Few of Khushwant Singh’s books have travelled well outside of India, and few of them have needed the foreign chaap of approval. Across the decades when international hype, prizes and careers have come the way of Indian writers in English, Khushwant Singh has remained a rarity — an almost completely home-grown success.
The Sunset Club, his most recent novel, is an achievement in great measure because of his age — to produce a novel at 95 is testimony to how far a lifetime’s pursuit of sex, Scotch and scholarship can take a man. The plot is spare and simply told: in the twilight of their lives, three men spend a year in Delhi sharing their memories, commenting on the headlines and scandals of the day, sharing the same metaphorical park bench. One of them, Boota Singh, bears a suspicious resemblance to the author; all of them are obsessed in varying degrees with memories of past sexual trysts, and Singh inserts a few homilies about religion and contemporary India.
The novel, slight as it is, will inspire affection in his legions of fans, and awe in younger writers who aspire to the extreme productivity Khushwant Singh has demonstrated in his twilight years. At its best, The Sunset Club is a very beautiful homage to the Delhi found in Lodhi Gardens and in the environs of Sujan Singh Park, where Khushwant Singh has lived much of his life.
But the real achievement of The Sunset Club is simply that it exists. It’s the kind of book that few writers would attempt today — gentle and unambitious in scope, tender in its recollections, the prose bald and unpolished in parts. What it stands for is a life, and how that life has been lived.

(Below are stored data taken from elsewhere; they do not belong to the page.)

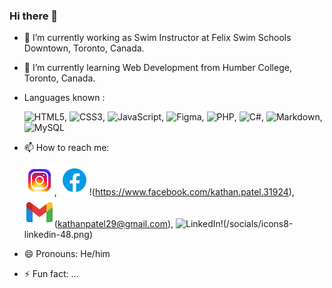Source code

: ### Hi there 👋

<!--
**kathanpatel29/kathanpatel29** is a ✨ _special_ ✨ repository because its `README.md` (this file) appears on your GitHub profile.-->



- 🔭 I’m currently working as Swim Instructor at Felix Swim Schools Downtown, Toronto, Canada.
- 🌱 I’m currently learning Web Development from Humber College, Toronto, Canada.
- Languages known :

  ![HTML5](https://img.shields.io/badge/html5-%23E34F26.svg?style=for-the-badge&logo=html5&logoColor=white), ![CSS3](https://img.shields.io/badge/css3-%231572B6.svg?style=for-the-badge&logo=css3&logoColor=white), ![JavaScript](https://img.shields.io/badge/javascript-%23323330.svg?style=for-the-badge&logo=javascript&logoColor=%23F7DF1E), ![Figma](https://img.shields.io/badge/figma-%23F24E1E.svg?style=for-the-badge&logo=figma&logoColor=white), ![PHP](https://img.shields.io/badge/php-%23777BB4.svg?style=for-the-badge&logo=php&logoColor=white), ![C#](https://img.shields.io/badge/c%23-%23239120.svg?style=for-the-badge&logo=csharp&logoColor=white), ![Markdown](https://img.shields.io/badge/markdown-%23000000.svg?style=for-the-badge&logo=markdown&logoColor=white), ![MySQL](https://img.shields.io/badge/mysql-%2300f.svg?style=for-the-badge&logo=mysql&logoColor=white)
- 📫 How to reach me:

  [![Instagram](/socials/icons8-instagram-48.png)](https://www.instagram.com/kathanpatel29700/), ![Facebook](/socials/icons8-facebook-48.png)!(https://www.facebook.com/kathan.patel.31924), ![Gmail](/socials/icons8-gmail-48.png)(kathanpatel29@gmail.com), ![LinkedIn](https://www.linkedin.com/in/kathan-p-2b3526108/)!(/socials/icons8-linkedin-48.png)
- 😄 Pronouns: He/him
- ⚡ Fun fact: ...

Khushwant Singh’s greatest achievements as a writer came early on, with his monumental and still unparalleled History of the Sikhs, and with the Partition classic Train to Pakistan. The hold he has on our minds, and the claim he has on our hearts, comes from the rest of the life. He is the most unhypocritical of writers, confessing to his preference for tanpura-like buttocks and his enthusiasm for Scotch and women (in that order, I think) with tremendous zest. His home in Sujan Singh Park has always been open to a stream of writers and publishing insiders who want either his blessings or his gossip, both of equally powerful effect. His weekly column — carried without a break, except in rare cases of illness, for decades — has made Santa and Banta Singh jokes famous. And he retains, and is proud of, the dirty-minded schoolboy humour that seeps into all his novels, from The Company of Women to The Sunset Club — the Bara Gumbad as bosom friend to dirty old men was a new, and unfortunately indelible, metaphor.

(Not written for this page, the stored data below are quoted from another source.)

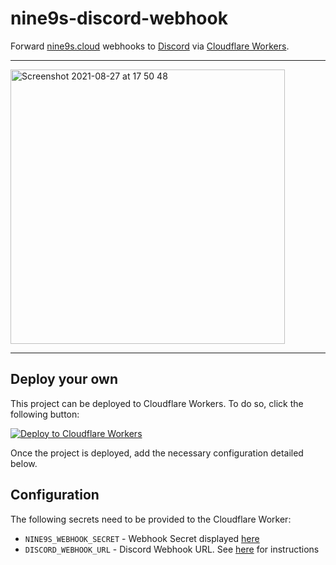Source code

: # nine9s-discord-webhook

Forward [nine9s.cloud](https://nine9s.cloud) webhooks to [Discord](https://discord.com) via [Cloudflare Workers](https://workers.cloudflare.com/).

---

<img width="439" alt="Screenshot 2021-08-27 at 17 50 48" src="https://user-images.githubusercontent.com/1682504/131154610-d9110806-5175-4202-9b71-797cde51ff4d.png">

---

## Deploy your own

This project can be deployed to Cloudflare Workers. To do so, click the following button:

[![Deploy to Cloudflare Workers](https://deploy.workers.cloudflare.com/button)](https://deploy.workers.cloudflare.com/?url=https://github.com/fspoettel/nine9s-discord-webhook)

Once the project is deployed, add the necessary configuration detailed below.

## Configuration

The following secrets need to be provided to the Cloudflare Worker:

- `NINE9S_WEBHOOK_SECRET` - Webhook Secret displayed [here](https://nine9s.cloud/profile#webhooks)
- `DISCORD_WEBHOOK_URL` - Discord Webhook URL. See [here](https://support.discord.com/hc/en-us/articles/228383668) for instructions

Few writers remain prolific into their eighties and nineties, and sadly, The Sunset Club doesn’t offer the kind of insight you might hope for after the richness of the life Singh has led. For that you must turn to Diana Athill who wrote an award-winning memoir at the age of 91 earlier this year. Somewhere Towards The End, Athill’s collection of essays on growing old and the indignities and small triumphs of the ageing process, should be read alongside The Sunset Club.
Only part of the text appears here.